Hub-Admin: Scaling
TL;DR
Hub is stateless by design — JWT validation, session state, and relay state are stored in MariaDB and Redis — so horizontal scaling is straightforward: add hub instances behind a load balancer, point them all at the same DB and Redis, and enable sticky sessions. Database backups use mysqldump with binlog for point-in-time recovery; offsite copies go to S3/R2 with 30-day retention. Restore drills should be run quarterly to catch corrupt or incomplete backups before a real disaster. RTO target is under 15 minutes with automated failover; RPO is under 4 hours.
| Metric | Target |
|---|---|
| RTO | < 15 minutes |
| RPO | < 4 hours |
| Hub instances | 2+ recommended |
| DB replication | MariaDB Galera (multi-master) or single primary + read replica |
| Redis relay state | Shared across all hub instances |
| Backup retention | 30 days offsite |
Multi-Region / Horizontal Scaling
Architecture Overview
- Hub is stateless: all state lives in MariaDB (users, server registry, grants, audit logs) and Redis (relay session state)
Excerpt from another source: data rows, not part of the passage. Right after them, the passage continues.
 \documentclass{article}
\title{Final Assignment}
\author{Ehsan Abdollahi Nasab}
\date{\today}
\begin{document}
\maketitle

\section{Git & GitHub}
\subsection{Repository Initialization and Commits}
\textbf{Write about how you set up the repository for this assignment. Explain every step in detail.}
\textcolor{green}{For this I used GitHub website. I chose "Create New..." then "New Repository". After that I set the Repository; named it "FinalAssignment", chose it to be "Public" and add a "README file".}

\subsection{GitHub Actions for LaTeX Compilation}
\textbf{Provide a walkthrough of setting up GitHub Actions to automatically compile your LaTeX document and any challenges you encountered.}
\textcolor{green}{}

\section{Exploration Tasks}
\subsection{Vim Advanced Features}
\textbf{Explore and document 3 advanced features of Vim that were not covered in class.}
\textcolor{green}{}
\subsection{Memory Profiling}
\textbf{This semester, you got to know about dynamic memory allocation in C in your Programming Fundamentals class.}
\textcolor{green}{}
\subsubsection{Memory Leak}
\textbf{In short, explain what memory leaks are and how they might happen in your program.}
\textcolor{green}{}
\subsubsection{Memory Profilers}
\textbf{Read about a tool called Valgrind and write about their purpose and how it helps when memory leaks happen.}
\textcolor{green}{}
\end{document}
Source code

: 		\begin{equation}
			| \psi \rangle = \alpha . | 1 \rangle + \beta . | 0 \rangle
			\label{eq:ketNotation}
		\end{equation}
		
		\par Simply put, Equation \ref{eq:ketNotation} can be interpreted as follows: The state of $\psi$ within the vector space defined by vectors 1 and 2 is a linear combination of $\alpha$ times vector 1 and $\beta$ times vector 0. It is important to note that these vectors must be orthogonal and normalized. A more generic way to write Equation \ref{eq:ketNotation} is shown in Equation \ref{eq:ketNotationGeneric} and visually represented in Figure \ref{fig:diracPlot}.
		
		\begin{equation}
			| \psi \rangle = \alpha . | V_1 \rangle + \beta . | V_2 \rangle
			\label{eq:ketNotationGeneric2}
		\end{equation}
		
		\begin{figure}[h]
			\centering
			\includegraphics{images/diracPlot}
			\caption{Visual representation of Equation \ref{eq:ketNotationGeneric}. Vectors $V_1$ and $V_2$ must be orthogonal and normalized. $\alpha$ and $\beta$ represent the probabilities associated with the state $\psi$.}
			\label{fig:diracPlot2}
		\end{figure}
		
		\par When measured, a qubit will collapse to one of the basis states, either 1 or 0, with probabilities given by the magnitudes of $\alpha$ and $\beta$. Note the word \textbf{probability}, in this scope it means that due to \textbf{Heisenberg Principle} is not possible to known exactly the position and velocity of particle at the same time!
- Multiple hub instances share the same DB + Redis behind a load balancer
- Each server maintains one persistent WSS connection; clients are routed to the same hub instance via sticky sessions (source IP hash)
- Docker Swarm or Kubernetes for orchestration;
docker-compose up --scale phlix-hub=2for simple HA
Deployment Topology
# Minimal HA stack (docker-compose)
# 2 hub instances + nginx load balancer + MariaDB primary + 1 read replica + Redis
services:
phlix-hub:
image: phlix/hub:latest
deploy:
replicas: 2
environment:
HUB_DB_HOST: hub-db
HUB_DB_USER: phlix_hub
HUB_DB_NAME: hub_db
HUB_REDIS_HOST: hub-redis
depends_on:
- hub-db
- hub-redis
nginx:
image: nginx:latest
ports:
- "443:443"
volumes:
- ./nginx.conf:/etc/nginx/nginx.conf:ro
depends_on:
- phlix-hub
hub-db:
image: mariadb:10.11
environment:
MYSQL_ROOT_PASSWORD: ${DB_ROOT_PASSWORD}
MYSQL_DATABASE: hub_db
MYSQL_USER: phlix_hub
MYSQL_PASSWORD: ${DB_PASSWORD}
volumes:
- hub-db-data:/var/lib/mysql
hub-redis:
image: redis:7-alpine
volumes:
- hub-redis-data:/data
hub-db-replica:
image: mariadb:10.11
command: --read-only
depends_on:
- hub-db
environment:
MYSQL_ROOT_PASSWORD: ${DB_ROOT_PASSWORD}
MYSQL_DATABASE: hub_db
MYSQL_USER: phlix_hub
MYSQL_PASSWORD: ${DB_PASSWORD}
MYSQL_MASTER_HOST: hub-dbSticky Sessions (relay affinity)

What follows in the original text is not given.